• WHAT IS NEEDED
In your copy, leave out the pictures and repeat the entries below exactly.

Stored records:
<<<<

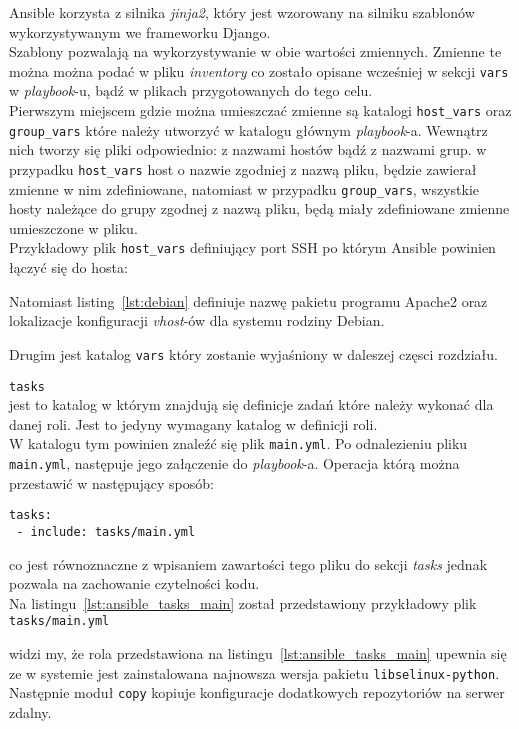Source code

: \begin{description}
		Ansible korzysta z silnika \textit{jinja2}, który jest wzorowany na silniku szablonów wykorzystywanym we frameworku Django.\\
		Szablony pozwalają na wykorzystywanie w obie wartości zmiennych.
		Zmienne te można można podać w pliku \textit{inventory} co zostało opisane wcześniej w sekcji \texttt{vars} w \textit{playbook}-u, bądź w plikach przygotowanych do tego celu.\\
		Pierwszym miejscem gdzie można umieszczać zmienne są katalogi \texttt{host\_vars} oraz \texttt{group\_vars} które należy utworzyć w katalogu głównym \textit{playbook}-a.
		Wewnątrz nich tworzy się pliki odpowiednio: z nazwami hostów bądź z nazwami grup.
w przypadku \texttt{host\_vars} host o nazwie zgodniej z nazwą pliku, będzie zawierał zmienne w nim zdefiniowane, natomiast w przypadku \texttt{group\_vars}, wszystkie hosty należące do grupy zgodnej z nazwą pliku, będą miały zdefiniowane zmienne umieszczone w pliku.\\
		Przykładowy plik \texttt{host\_vars} definiujący port SSH po którym Ansible powinien łączyć się do hosta:
		
		Natomiast listing~\ref{lst:debian} definiuje nazwę pakietu programu Apache2 oraz lokalizacje konfiguracji \textit{vhost}-ów dla systemu rodziny Debian.
		
		Drugim jest katalog \texttt{vars} który zostanie wyjaśniony w daleszej częsci rozdziału.
	\item{\texttt{tasks}}\\
		jest to katalog w którym znajdują się definicje zadań które należy wykonać dla danej roli.
		Jest to jedyny wymagany katalog w definicji roli.\\
		W katalogu tym powinien znaleźć się plik \texttt{main.yml}.
		Po odnalezieniu pliku \texttt{main.yml}, następuje jego załączenie do \textit{playbook}-a.
		Operacja którą można przestawić w następujący sposób:
		\begin{lstlisting}
tasks:
 - include: tasks/main.yml
		\end{lstlisting}
		co jest równoznaczne z wpisaniem zawartości tego pliku do sekcji \textit{tasks} jednak pozwala na zachowanie czytelności kodu.\\
		Na listingu~\ref{lst:ansible_tasks_main} został przedstawiony przykładowy plik \texttt{tasks/main.yml}
		
						widzi  my, że rola przedstawiona na listingu~\ref{lst:ansible_tasks_main} upewnia się ze w systemie jest zainstalowana najnowsza wersja pakietu \texttt{libselinux-python}. Następnie moduł \texttt{copy} kopiuje konfiguracje dodatkowych repozytoriów na serwer zdalny.

\end{description}
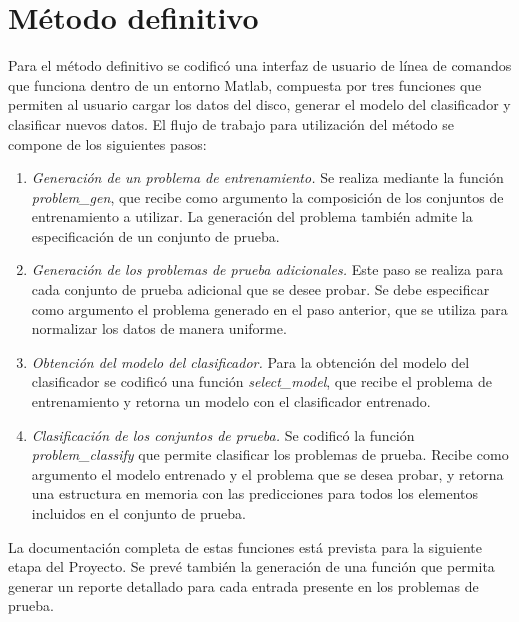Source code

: \documentclass[12pt,bibliography=oldstyle,DIV=12,parskip=half-,titlepage]{scrartcl}
\begin{document}
%
%
\section{Método definitivo}
%
Para el método definitivo se codificó una interfaz de usuario de línea
de comandos que funciona dentro de un entorno Matlab, compuesta por
tres funciones que permiten al usuario cargar los datos del disco,
generar el modelo del clasificador y clasificar nuevos datos.
El flujo de trabajo para utilización del método se compone de los siguientes pasos:
\begin{enumerate}
\item \emph{Generación de un problema de entrenamiento.}
  Se realiza mediante la función \emph{problem\_gen}, que recibe como
  argumento la composición de los conjuntos de entrenamiento a utilizar.
  La generación del problema también admite la especificación de un
  conjunto de prueba.
\item \emph{Generación de los problemas de prueba adicionales.}
  Este paso se realiza para cada conjunto de prueba adicional que
  se desee probar. Se debe especificar como argumento el problema generado
  en el paso anterior, que se utiliza para normalizar los datos
  de manera uniforme.
\item \emph{Obtención del modelo del clasificador.}
  Para la obtención del modelo del clasificador se codificó una función
  \emph{select\_model}, que recibe el problema de entrenamiento y retorna
  un modelo con el clasificador entrenado.
\item \emph{Clasificación de los conjuntos de prueba.}
  Se codificó la función \emph{problem\_classify} que permite
  clasificar los problemas de prueba. Recibe como argumento el modelo
  entrenado y el problema que se desea probar, y retorna una
  estructura en memoria con las predicciones para todos los elementos
  incluidos en el conjunto de prueba.
\end{enumerate}
La documentación completa de estas funciones está prevista para la
siguiente etapa del Proyecto. Se prevé también la generación de una
función que permita generar un reporte detallado para cada entrada
presente en los problemas de prueba.
\end{document}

>>>>

• ANSWER SECTION
Source code

: \begin{description}
		Ansible korzysta z silnika \textit{jinja2}, który jest wzorowany na silniku szablonów wykorzystywanym we frameworku Django.\\
		Szablony pozwalają na wykorzystywanie w obie wartości zmiennych.
		Zmienne te można można podać w pliku \textit{inventory} co zostało opisane wcześniej w sekcji \texttt{vars} w \textit{playbook}-u, bądź w plikach przygotowanych do tego celu.\\
		Pierwszym miejscem gdzie można umieszczać zmienne są katalogi \texttt{host\_vars} oraz \texttt{group\_vars} które należy utworzyć w katalogu głównym \textit{playbook}-a.
		Wewnątrz nich tworzy się pliki odpowiednio: z nazwami hostów bądź z nazwami grup.
w przypadku \texttt{host\_vars} host o nazwie zgodniej z nazwą pliku, będzie zawierał zmienne w nim zdefiniowane, natomiast w przypadku \texttt{group\_vars}, wszystkie hosty należące do grupy zgodnej z nazwą pliku, będą miały zdefiniowane zmienne umieszczone w pliku.\\
		Przykładowy plik \texttt{host\_vars} definiujący port SSH po którym Ansible powinien łączyć się do hosta:
		
		Natomiast listing~\ref{lst:debian} definiuje nazwę pakietu programu Apache2 oraz lokalizacje konfiguracji \textit{vhost}-ów dla systemu rodziny Debian.
		
		Drugim jest katalog \texttt{vars} który zostanie wyjaśniony w daleszej częsci rozdziału.
	\item{\texttt{tasks}}\\
		jest to katalog w którym znajdują się definicje zadań które należy wykonać dla danej roli.
		Jest to jedyny wymagany katalog w definicji roli.\\
		W katalogu tym powinien znaleźć się plik \texttt{main.yml}.
		Po odnalezieniu pliku \texttt{main.yml}, następuje jego załączenie do \textit{playbook}-a.
		Operacja którą można przestawić w następujący sposób:
		\begin{lstlisting}
tasks:
 - include: tasks/main.yml
		\end{lstlisting}
		co jest równoznaczne z wpisaniem zawartości tego pliku do sekcji \textit{tasks} jednak pozwala na zachowanie czytelności kodu.\\
		Na listingu~\ref{lst:ansible_tasks_main} został przedstawiony przykładowy plik \texttt{tasks/main.yml}
		
						widzi  my, że rola przedstawiona na listingu~\ref{lst:ansible_tasks_main} upewnia się ze w systemie jest zainstalowana najnowsza wersja pakietu \texttt{libselinux-python}. Następnie moduł \texttt{copy} kopiuje konfiguracje dodatkowych repozytoriów na serwer zdalny.

\end{description}
Source code

: \documentclass[12pt,bibliography=oldstyle,DIV=12,parskip=half-,titlepage]{scrartcl}
\begin{document}
%
%
\section{Método definitivo}
%
Para el método definitivo se codificó una interfaz de usuario de línea
de comandos que funciona dentro de un entorno Matlab, compuesta por
tres funciones que permiten al usuario cargar los datos del disco,
generar el modelo del clasificador y clasificar nuevos datos.
El flujo de trabajo para utilización del método se compone de los siguientes pasos:
\begin{enumerate}
\item \emph{Generación de un problema de entrenamiento.}
  Se realiza mediante la función \emph{problem\_gen}, que recibe como
  argumento la composición de los conjuntos de entrenamiento a utilizar.
  La generación del problema también admite la especificación de un
  conjunto de prueba.
\item \emph{Generación de los problemas de prueba adicionales.}
  Este paso se realiza para cada conjunto de prueba adicional que
  se desee probar. Se debe especificar como argumento el problema generado
  en el paso anterior, que se utiliza para normalizar los datos
  de manera uniforme.
\item \emph{Obtención del modelo del clasificador.}
  Para la obtención del modelo del clasificador se codificó una función
  \emph{select\_model}, que recibe el problema de entrenamiento y retorna
  un modelo con el clasificador entrenado.
\item \emph{Clasificación de los conjuntos de prueba.}
  Se codificó la función \emph{problem\_classify} que permite
  clasificar los problemas de prueba. Recibe como argumento el modelo
  entrenado y el problema que se desea probar, y retorna una
  estructura en memoria con las predicciones para todos los elementos
  incluidos en el conjunto de prueba.
\end{enumerate}
La documentación completa de estas funciones está prevista para la
siguiente etapa del Proyecto. Se prevé también la generación de una
función que permita generar un reporte detallado para cada entrada
presente en los problemas de prueba.
\end{document}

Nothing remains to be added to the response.